Work request — Go through the entries below. Copy out every line that contains "limited".

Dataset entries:
========================================

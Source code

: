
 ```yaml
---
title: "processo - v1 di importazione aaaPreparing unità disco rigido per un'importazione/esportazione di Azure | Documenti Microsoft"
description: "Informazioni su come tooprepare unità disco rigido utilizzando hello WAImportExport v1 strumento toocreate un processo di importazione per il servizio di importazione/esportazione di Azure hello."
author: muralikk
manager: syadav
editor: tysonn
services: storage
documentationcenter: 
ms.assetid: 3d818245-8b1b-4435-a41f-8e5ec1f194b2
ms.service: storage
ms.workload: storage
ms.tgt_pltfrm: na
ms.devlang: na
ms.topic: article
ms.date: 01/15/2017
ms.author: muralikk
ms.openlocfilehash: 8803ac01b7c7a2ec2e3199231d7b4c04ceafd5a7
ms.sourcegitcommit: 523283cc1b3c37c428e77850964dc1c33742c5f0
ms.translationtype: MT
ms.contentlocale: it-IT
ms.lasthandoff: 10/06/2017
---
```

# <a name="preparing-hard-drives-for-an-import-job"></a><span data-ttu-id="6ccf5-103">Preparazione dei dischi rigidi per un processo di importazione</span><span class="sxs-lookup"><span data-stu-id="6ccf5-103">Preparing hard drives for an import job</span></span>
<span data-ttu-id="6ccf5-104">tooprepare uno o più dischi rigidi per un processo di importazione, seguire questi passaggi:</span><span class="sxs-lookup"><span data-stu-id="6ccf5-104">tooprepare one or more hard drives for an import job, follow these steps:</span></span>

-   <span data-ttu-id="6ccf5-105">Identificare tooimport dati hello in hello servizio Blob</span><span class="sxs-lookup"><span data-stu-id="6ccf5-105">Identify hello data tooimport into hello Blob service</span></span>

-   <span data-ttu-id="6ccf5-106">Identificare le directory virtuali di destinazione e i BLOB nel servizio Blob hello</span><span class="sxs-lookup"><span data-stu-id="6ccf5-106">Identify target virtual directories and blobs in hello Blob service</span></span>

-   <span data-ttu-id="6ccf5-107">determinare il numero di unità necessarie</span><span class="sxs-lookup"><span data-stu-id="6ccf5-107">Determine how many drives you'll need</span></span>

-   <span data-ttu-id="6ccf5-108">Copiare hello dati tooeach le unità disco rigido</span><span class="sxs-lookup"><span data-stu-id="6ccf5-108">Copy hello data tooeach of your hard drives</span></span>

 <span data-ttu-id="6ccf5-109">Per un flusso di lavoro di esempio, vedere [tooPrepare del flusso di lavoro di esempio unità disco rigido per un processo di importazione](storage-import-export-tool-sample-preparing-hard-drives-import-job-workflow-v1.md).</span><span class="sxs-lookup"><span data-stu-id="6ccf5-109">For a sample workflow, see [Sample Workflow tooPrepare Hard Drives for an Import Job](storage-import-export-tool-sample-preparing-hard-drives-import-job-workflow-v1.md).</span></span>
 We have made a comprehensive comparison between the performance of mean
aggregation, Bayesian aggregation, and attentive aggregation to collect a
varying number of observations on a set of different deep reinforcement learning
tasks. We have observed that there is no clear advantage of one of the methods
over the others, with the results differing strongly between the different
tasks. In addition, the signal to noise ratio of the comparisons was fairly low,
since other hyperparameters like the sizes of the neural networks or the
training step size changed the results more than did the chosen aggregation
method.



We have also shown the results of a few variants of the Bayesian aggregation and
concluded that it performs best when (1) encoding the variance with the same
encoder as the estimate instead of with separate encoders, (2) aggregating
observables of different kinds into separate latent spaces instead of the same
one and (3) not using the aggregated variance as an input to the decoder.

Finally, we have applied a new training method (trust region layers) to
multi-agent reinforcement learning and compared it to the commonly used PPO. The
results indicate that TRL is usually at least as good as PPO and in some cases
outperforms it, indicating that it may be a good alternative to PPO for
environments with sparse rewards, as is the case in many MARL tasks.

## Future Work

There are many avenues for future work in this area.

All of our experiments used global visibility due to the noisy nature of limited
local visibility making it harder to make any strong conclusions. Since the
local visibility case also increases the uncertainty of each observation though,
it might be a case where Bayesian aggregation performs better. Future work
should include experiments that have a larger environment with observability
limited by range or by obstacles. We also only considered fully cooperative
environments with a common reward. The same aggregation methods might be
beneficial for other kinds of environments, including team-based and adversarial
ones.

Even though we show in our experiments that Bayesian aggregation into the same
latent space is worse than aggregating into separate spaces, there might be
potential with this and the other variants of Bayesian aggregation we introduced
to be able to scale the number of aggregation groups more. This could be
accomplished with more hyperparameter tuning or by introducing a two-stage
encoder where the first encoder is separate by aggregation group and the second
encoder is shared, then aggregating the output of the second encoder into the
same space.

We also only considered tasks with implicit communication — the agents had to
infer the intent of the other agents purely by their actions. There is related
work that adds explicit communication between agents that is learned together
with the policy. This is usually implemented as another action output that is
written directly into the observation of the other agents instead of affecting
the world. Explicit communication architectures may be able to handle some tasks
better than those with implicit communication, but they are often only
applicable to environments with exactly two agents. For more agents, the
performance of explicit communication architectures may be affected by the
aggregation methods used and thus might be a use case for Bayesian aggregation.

========================================

Task result —
All of our experiments used global visibility due to the noisy nature of limited
limited by range or by obstacles. We also only considered fully cooperative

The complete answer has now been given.